(Collected data)
..............................
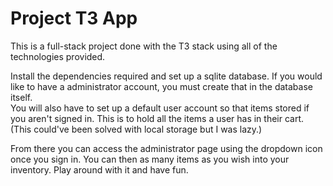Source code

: # Project T3 App

This is a full-stack project done with the T3 stack using all of the technologies provided. </br>
<p>
Install the dependencies required and set up a sqlite database. If you would like to have a administrator account, you must create that in the database itself. </br>
You will also have to set up a default user account so that items stored if you aren't signed in. This is to hold all the items a user has in their cart. (This could've been solved with local storage but I was lazy.)</br>
</p>
<p>
From there you can access the administrator page using the dropdown icon once you sign in. You can then as many items as you wish into your inventory. Play around with it and have fun. 
</p>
..............................
EXERCISE GOAL — Copy out exactly the lines from the one containing "Install the dependencies" through the last line above, keeping both end lines.

SOLUTION FOR THIS EXERCISE —
Install the dependencies required and set up a sqlite database. If you would like to have a administrator account, you must create that in the database itself. </br>
You will also have to set up a default user account so that items stored if you aren't signed in. This is to hold all the items a user has in their cart. (This could've been solved with local storage but I was lazy.)</br>
</p>
<p>
From there you can access the administrator page using the dropdown icon once you sign in. You can then as many items as you wish into your inventory. Play around with it and have fun. 
</p>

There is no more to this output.